Иное дело – Запад, пропитавшийся за последние века духом протестантизма. Для западного человека мир безблагодатен, он лежит во зле. «Его точечному (индивидуалистическому. – Авт.) чувству, – читаем у Шубарта, – свойствен в качестве преобладающего душевного настроения изначальный страх... Европеец как человек абсолютно одинок. Для него надежно существует только его собственное “Я”... Он метафизический пессимист, озабоченный лишь тем, чтобы справиться с эмпирической действительностью. Он не доверяет изначальной сущности вещей. Он не верит твердо в сверхземные силы, осмысленно организующие бытие. Он переживает мир как хаос, который только благодаря человеку получает свой смысл и оправдание. Его постоянно мучает страх, что мир затрещит по всем швам, едва он снимет с него свою без отдыха творящую руку. Это несчастный человек, куда более несчастный, чем русский.
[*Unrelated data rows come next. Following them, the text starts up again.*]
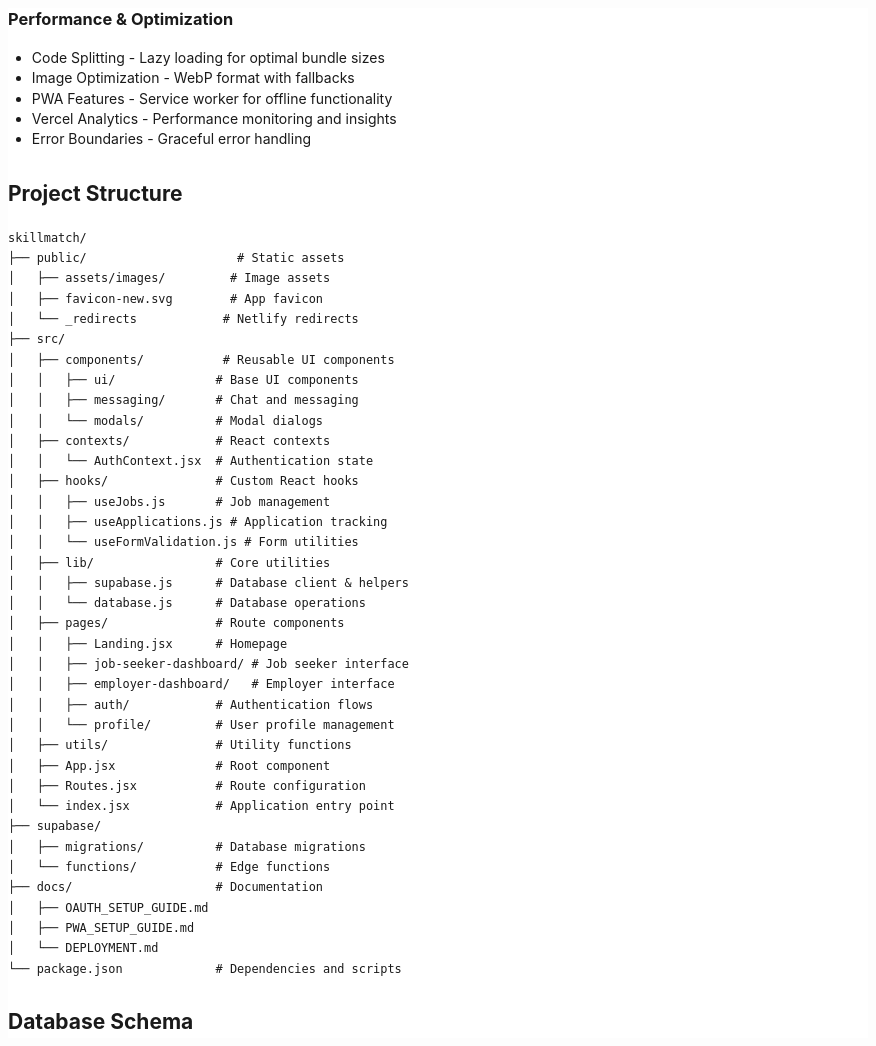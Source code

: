 ### Performance & Optimization
- Code Splitting - Lazy loading for optimal bundle sizes
- Image Optimization - WebP format with fallbacks
- PWA Features - Service worker for offline functionality
- Vercel Analytics - Performance monitoring and insights
- Error Boundaries - Graceful error handling

## Project Structure

```
skillmatch/
├── public/                     # Static assets
│   ├── assets/images/         # Image assets
│   ├── favicon-new.svg        # App favicon
│   └── _redirects            # Netlify redirects
├── src/
│   ├── components/           # Reusable UI components
│   │   ├── ui/              # Base UI components
│   │   ├── messaging/       # Chat and messaging
│   │   └── modals/          # Modal dialogs
│   ├── contexts/            # React contexts
│   │   └── AuthContext.jsx  # Authentication state
│   ├── hooks/               # Custom React hooks
│   │   ├── useJobs.js       # Job management
│   │   ├── useApplications.js # Application tracking
│   │   └── useFormValidation.js # Form utilities
│   ├── lib/                 # Core utilities
│   │   ├── supabase.js      # Database client & helpers
│   │   └── database.js      # Database operations
│   ├── pages/               # Route components
│   │   ├── Landing.jsx      # Homepage
│   │   ├── job-seeker-dashboard/ # Job seeker interface
│   │   ├── employer-dashboard/   # Employer interface
│   │   ├── auth/            # Authentication flows
│   │   └── profile/         # User profile management
│   ├── utils/               # Utility functions
│   ├── App.jsx              # Root component
│   ├── Routes.jsx           # Route configuration
│   └── index.jsx            # Application entry point
├── supabase/
│   ├── migrations/          # Database migrations
│   └── functions/           # Edge functions
├── docs/                    # Documentation
│   ├── OAUTH_SETUP_GUIDE.md
│   ├── PWA_SETUP_GUIDE.md
│   └── DEPLOYMENT.md
└── package.json             # Dependencies and scripts
```

## Database Schema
На прометеевской (так Шубарт называл западную культуру. – Авт.) культуре лежит мрачная тень забот»72.

Вот что таит в себе принцип системного обучения детей «безопасности»! Намерения самые благие: дескать, мы предупреждаем и учим бороться. А на деле происходит то, что в среде психологов принято называть «нагнетанием катастрофического сознания», которое, в свою очередь, лишь еще больше обессиливает и обезоруживает детей.
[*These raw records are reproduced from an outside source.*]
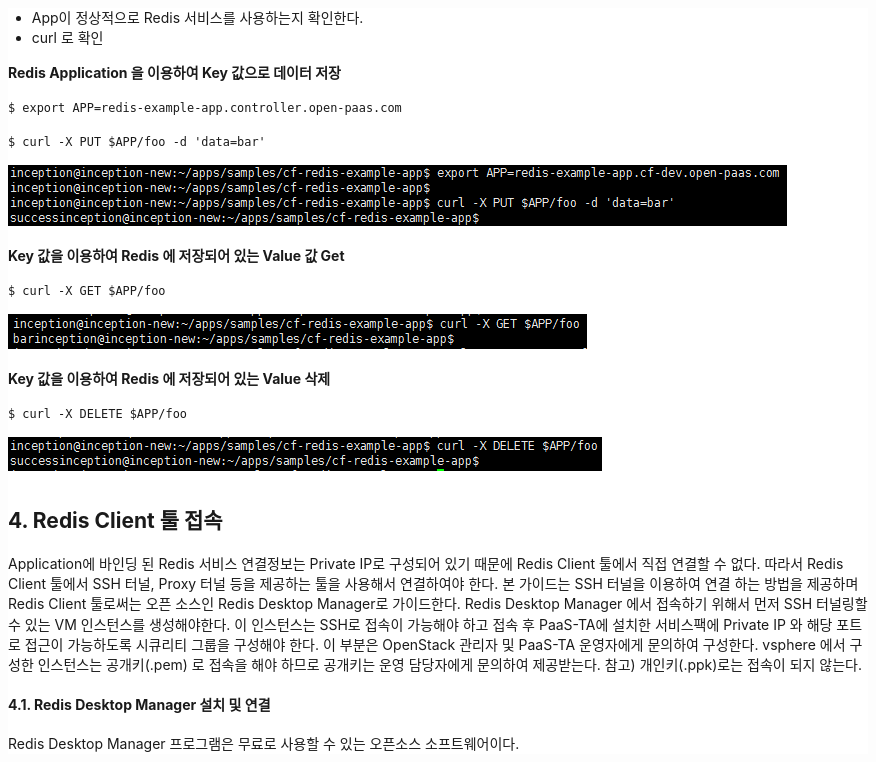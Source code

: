 * App이 정상적으로 Redis 서비스를 사용하는지 확인한다.
* curl 로 확인

**Redis Application 을 이용하여 Key 값으로 데이터 저장**

```text
$ export APP=redis-example-app.controller.open-paas.com
```

```text
$ curl -X PUT $APP/foo -d 'data=bar'
```

![](../images/redis/redis_image_11.png)

**Key 값을 이용하여 Redis 에 저장되어 있는 Value 값 Get**

```text
$ curl -X GET $APP/foo
```

![](../images/redis/redis_image_12.png)

**Key 값을 이용하여 Redis 에 저장되어 있는 Value 삭제**

```text
$ curl -X DELETE $APP/foo
```

![](../images/redis/redis_image_13.png)

## 4. Redis Client 툴 접속

Application에 바인딩 된 Redis 서비스 연결정보는 Private IP로 구성되어 있기 때문에 Redis Client 툴에서 직접 연결할 수 없다. 따라서 Redis Client 툴에서 SSH 터널, Proxy 터널 등을 제공하는 툴을 사용해서 연결하여야 한다. 본 가이드는 SSH 터널을 이용하여 연결 하는 방법을 제공하며 Redis Client 툴로써는 오픈 소스인 Redis Desktop Manager로 가이드한다. Redis Desktop Manager 에서 접속하기 위해서 먼저 SSH 터널링할수 있는 VM 인스턴스를 생성해야한다. 이 인스턴스는 SSH로 접속이 가능해야 하고 접속 후 PaaS-TA에 설치한 서비스팩에 Private IP 와 해당 포트로 접근이 가능하도록 시큐리티 그룹을 구성해야 한다. 이 부분은 OpenStack 관리자 및 PaaS-TA 운영자에게 문의하여 구성한다. vsphere 에서 구성한 인스턴스는 공개키\(.pem\) 로 접속을 해야 하므로 공개키는 운영 담당자에게 문의하여 제공받는다. 참고\) 개인키\(.ppk\)로는 접속이 되지 않는다.

#### 4.1. Redis Desktop Manager 설치 및 연결

Redis Desktop Manager 프로그램은 무료로 사용할 수 있는 오픈소스 소프트웨어이다.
«В нашем детском саду методист решила ввести в самой старшей, подготовительной группе детей предмет ОБЖ, – рассказала нам знакомая психолог. – Причем делала она это очень мягко, осторожно, с учетом возрастных особенностей, стараясь, чтобы ее сведения ничем не напоминали страшилки. И что ж вы думаете? Стоило ей рассказать детям про грозу, как и я, и родители заметили резкое увеличение детских страхов. Грозы стали бояться даже те ребята, которые раньше, услышав гром, могли и ухом не повести».

Есть и еще одна опасность в учебниках по «безопасности». С большинством угроз, перечисленных в них, большая часть детей, скорее всего, никогда не столкнется. Значит, они чисто теоретические, потенциальные. А такая опасность, как это ни странно, невротизирует ребенка гораздо больше, чем опасность реальная. Известный польский психиатр Кемпинский в книге «Психопатология неврозов» писал: «Соприкосновение с опасностью разряжает дремлющее в человеке беспокойство. Возможно, именно этим обстоятельством можно объяснить факт, что в трудные периоды жизни, когда смерть заглядывает в глаза, например во время войны, в концентрационных лагерях, в случае стихийных бедствий, исчезают невротические симптомы. Также и в индивидуальной жизни наблюдается аналогичное явление: например, больной, годами страдающий неврозом, “выздоравливает” в случае тяжелой соматической болезни, угрожающей ему смертью. У людей опасного профессионального труда, которые чаще, чем другие, подвергаются опасности смерти, например у моряков, летчиков, шахтеров, альпинистов, реже встречаются невротические симптомы. Некоторые нарочно ищут опасности, чтобы уменьшить невротическое беспокойство».

Впрочем, ничего странного тут на самом деле нет. Реальная угроза заставляет человека мгновенно отреагировать. Реакция бывает разной: кто-то прячется, кто-то убегает, кто-то сопротивляется. Но, главное, она есть! Когда же угроза виртуальна, на нее невозможно отреагировать адекватно. Живое воображение ребенка рисует ему всякие ужасы, они накапливаются в нем, как динамит. И когда масса доходит до критической, могут вызвать непроизвольный взрыв, скажем, в виде внезапной вспышки агрессии или приступа отчаяния. А может возникнуть желание полностью отгородиться от мира и даже уйти в мир иллюзий.

Сегодня наблюдается еще одно доселе небывалое явление: дети не хотят взрослеть. Вспомните себя в детстве, своих друзей и подруг. Ведь ничего так не хотелось, как поскорее стать взрослыми. Сегодня же такое впечатление, что многим ребятам хочется остаться в детстве на всю жизнь. Здоровые оболтусы, которым пора жениться, готовы часами играть в компьютерные игры. Влюбленные парочки ходят на американские мультфильмы, сюжет и юмор которых еще недавно показались бы примитивными даже второклашке. Девицы на выданье дарят друг другу мягкие игрушки не для будущих детей, а чтобы класть их с собой на подушку, как делают малыши, подверженные страхам.